Dataset entries
========================================================================

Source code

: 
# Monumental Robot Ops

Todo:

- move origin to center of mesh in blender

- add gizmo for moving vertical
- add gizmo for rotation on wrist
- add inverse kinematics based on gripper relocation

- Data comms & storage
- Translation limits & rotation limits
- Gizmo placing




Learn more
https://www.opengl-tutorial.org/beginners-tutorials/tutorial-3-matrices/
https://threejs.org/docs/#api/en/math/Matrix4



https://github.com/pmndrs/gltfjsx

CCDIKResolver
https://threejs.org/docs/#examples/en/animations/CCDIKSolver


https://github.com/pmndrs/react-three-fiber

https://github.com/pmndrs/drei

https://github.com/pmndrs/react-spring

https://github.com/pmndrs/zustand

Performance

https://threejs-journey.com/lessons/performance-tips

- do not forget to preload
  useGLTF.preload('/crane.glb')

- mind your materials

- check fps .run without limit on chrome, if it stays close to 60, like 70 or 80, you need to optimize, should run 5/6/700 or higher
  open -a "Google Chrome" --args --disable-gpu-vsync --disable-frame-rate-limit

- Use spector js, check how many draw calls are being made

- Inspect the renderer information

========================================================================

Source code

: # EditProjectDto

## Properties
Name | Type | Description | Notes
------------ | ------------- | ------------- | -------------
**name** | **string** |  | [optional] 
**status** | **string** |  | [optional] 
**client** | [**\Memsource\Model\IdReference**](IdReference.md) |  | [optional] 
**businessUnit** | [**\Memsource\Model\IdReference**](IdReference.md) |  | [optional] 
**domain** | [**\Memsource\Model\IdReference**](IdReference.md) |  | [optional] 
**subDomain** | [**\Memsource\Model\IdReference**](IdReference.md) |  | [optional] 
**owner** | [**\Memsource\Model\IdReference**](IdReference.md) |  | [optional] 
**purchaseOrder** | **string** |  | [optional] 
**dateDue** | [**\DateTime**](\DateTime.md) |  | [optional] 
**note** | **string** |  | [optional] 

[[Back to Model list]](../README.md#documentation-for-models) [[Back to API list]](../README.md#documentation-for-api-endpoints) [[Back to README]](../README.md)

========================================================================

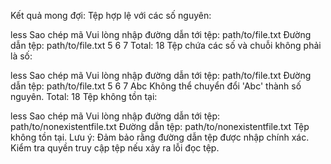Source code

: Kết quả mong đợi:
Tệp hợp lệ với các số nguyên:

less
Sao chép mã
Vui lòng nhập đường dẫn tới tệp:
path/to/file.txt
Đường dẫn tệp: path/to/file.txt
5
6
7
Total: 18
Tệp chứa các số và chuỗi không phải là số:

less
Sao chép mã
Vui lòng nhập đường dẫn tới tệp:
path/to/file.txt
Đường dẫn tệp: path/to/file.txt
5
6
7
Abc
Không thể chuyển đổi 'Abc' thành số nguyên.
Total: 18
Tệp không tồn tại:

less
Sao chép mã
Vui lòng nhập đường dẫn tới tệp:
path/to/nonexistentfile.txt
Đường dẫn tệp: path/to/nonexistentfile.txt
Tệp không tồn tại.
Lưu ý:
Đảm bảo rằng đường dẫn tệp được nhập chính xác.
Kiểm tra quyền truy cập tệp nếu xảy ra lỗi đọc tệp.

========================================================================

BRIEF
Whenever "nguyên" occurs in a line of the entries, copy that line.

THE ANSWER
Tệp hợp lệ với các số nguyên:
Không thể chuyển đổi 'Abc' thành số nguyên.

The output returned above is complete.